Slim Otmani sur Radio M : " L’économie algérienne a besoin du choc de confiance que produira la convertibilité du Dinar" (vidéo)


Pour le Président de Care, La solution et la sortie de crise pour l’économie algérienne se situent dans le « choc de confiance » que produira la mise en convertibilité du dinar et non pas dans le retours à des méthodes de gestion administratives du commerce extérieur. Pour sa première émission ‘’L’invité du direct‘’ en 2016, RadioM a reçu ce mercredi 13 janvier, le Président du conseil d'administration de NCA Rouiba, et président du think tank algérien CARE, M. Slim Othmani.
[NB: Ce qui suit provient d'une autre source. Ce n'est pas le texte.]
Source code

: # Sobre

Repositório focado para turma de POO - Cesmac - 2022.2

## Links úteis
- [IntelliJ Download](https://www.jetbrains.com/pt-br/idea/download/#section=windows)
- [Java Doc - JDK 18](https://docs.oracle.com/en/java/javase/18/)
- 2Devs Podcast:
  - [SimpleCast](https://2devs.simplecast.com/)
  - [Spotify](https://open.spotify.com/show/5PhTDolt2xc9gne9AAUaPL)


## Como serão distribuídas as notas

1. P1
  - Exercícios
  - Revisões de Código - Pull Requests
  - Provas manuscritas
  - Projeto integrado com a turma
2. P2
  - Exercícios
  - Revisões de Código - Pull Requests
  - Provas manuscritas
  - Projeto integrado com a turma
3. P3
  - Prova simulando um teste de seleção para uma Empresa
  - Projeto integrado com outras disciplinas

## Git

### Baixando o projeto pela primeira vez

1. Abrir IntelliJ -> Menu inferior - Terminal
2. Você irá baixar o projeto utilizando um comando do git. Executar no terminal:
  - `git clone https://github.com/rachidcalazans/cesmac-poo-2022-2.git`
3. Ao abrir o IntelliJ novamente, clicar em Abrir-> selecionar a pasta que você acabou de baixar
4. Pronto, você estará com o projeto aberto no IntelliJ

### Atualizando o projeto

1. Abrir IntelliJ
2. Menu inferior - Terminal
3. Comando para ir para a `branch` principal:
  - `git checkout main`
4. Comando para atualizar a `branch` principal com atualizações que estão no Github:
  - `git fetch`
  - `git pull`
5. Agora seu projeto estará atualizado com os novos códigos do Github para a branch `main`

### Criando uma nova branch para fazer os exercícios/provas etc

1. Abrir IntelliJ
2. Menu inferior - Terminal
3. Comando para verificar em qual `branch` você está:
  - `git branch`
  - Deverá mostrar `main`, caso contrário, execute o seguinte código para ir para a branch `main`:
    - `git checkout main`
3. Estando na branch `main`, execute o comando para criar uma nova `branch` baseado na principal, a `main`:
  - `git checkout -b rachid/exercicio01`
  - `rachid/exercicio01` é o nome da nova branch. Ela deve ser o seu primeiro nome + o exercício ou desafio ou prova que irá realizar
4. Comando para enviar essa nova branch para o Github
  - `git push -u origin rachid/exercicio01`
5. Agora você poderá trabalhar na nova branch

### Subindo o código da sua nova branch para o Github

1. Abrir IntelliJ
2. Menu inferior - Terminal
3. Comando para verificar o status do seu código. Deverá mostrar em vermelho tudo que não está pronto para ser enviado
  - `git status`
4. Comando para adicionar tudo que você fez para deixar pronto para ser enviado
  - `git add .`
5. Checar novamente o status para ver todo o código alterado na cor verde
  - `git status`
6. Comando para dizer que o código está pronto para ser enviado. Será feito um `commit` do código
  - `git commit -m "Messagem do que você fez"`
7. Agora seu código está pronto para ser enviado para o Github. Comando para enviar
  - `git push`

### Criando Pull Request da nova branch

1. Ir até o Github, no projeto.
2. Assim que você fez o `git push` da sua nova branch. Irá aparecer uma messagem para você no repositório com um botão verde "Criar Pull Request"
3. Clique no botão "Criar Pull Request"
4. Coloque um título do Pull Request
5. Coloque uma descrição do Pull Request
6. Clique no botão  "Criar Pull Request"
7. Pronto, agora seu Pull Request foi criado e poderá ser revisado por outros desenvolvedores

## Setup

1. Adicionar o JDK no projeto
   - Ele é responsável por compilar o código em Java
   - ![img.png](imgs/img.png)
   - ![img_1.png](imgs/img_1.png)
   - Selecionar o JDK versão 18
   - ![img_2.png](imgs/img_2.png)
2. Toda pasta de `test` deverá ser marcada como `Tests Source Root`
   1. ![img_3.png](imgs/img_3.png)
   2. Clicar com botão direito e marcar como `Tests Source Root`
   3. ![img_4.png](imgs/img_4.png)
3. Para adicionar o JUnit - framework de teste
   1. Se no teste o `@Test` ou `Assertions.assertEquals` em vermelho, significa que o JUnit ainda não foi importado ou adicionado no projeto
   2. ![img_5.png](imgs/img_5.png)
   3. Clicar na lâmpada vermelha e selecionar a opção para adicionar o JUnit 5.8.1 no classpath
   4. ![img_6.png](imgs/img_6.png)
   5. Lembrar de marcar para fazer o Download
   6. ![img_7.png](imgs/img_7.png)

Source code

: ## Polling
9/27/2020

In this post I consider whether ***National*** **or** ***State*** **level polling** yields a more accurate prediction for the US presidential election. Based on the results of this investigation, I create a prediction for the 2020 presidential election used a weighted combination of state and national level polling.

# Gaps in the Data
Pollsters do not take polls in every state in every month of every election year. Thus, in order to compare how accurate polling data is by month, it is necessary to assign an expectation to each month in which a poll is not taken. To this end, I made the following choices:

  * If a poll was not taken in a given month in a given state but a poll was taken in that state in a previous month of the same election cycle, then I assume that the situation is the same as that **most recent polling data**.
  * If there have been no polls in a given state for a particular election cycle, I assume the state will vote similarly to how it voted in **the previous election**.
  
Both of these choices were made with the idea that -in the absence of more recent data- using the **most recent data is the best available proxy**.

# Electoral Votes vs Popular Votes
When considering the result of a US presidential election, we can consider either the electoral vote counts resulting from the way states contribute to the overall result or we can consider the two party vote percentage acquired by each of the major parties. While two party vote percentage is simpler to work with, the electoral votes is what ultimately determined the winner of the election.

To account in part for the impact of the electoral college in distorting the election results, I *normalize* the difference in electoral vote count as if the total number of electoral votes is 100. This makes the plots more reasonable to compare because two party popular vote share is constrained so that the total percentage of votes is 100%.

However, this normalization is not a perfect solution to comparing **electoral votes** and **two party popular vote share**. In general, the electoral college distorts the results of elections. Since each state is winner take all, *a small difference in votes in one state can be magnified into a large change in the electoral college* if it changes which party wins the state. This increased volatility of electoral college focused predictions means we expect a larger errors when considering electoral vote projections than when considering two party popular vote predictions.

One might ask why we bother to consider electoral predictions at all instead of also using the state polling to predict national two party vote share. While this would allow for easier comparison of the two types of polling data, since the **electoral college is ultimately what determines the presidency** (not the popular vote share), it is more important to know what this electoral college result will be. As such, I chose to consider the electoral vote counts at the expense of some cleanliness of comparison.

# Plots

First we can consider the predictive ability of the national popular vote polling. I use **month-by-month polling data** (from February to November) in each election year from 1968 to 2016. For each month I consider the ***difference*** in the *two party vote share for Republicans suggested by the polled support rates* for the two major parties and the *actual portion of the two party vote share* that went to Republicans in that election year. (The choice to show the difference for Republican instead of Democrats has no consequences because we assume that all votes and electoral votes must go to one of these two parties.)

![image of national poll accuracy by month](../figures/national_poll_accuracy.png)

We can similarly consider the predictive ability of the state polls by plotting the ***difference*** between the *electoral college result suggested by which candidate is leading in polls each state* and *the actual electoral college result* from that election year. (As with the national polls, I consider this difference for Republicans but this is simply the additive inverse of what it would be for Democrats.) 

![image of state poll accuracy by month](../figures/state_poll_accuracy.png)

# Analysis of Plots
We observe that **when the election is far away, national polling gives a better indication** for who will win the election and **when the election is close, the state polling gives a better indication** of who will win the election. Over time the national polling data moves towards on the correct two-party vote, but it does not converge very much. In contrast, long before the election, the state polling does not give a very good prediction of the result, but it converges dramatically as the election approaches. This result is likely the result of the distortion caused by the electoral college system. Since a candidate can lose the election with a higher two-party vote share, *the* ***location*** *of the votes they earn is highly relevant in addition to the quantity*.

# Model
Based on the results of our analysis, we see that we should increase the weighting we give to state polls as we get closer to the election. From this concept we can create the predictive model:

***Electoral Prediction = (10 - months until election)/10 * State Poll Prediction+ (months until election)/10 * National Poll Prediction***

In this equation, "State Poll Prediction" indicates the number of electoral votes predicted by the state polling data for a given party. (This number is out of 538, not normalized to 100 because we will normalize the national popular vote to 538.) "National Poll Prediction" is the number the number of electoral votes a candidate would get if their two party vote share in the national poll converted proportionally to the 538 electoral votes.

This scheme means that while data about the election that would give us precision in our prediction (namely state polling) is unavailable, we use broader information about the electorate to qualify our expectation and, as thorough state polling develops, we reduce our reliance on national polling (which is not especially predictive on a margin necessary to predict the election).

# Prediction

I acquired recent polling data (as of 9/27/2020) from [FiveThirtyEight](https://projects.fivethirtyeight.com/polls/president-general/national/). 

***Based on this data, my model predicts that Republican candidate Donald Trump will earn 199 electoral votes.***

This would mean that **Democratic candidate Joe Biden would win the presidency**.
Dans un contexte marqué par la réduction des ressources financières du pays et le retours en force de la gestion administrative du commerce extérieur , c’est un credo libéral de facture très classique que Slim Othmani est venu défendre sur les ondes de Radio M. Commentant les dernières annonces relatives aux quotas d’importation fixés par le ministère du commerce pour le ciment, le rond à béton et les véhicules, le Président de Care livre un point de vue tranché : « les mesures qui ont été prises me gênent beaucoup ! Ce sont des mesures de sauvegarde, qui poursuivent des objectifs à très court-terme. Elles hypothèquent dangereusement l’avenir de notre économie ». Slim Othmani estime que le développement et la diversification de l’économie algérienne ne se feront pas à travers « les carcans des licences d’importation ou du contingentement ». La conséquence d’un tel protectionnisme produira de puissants lobbys qui feront tout pour maintenir leurs monopoles, soutient-il. Et de poursuivre : « On voit déjà des secteurs protégés, dont la production a explosé à nouveau. Si on se place dans une logique exclusive de substitution aux importations, on ne pourra pas construire une économie efficiente ». La réduction par des méthodes administratives des importations de véhicules elles-mêmes ne trouve pas grâce à ses yeux . « C’est une démarche incohérente car elle va pousser au développement du marché parallèle de l’automobile et des pièces de rechange ».

Climat des affaires : « Il faut aller plus loin ».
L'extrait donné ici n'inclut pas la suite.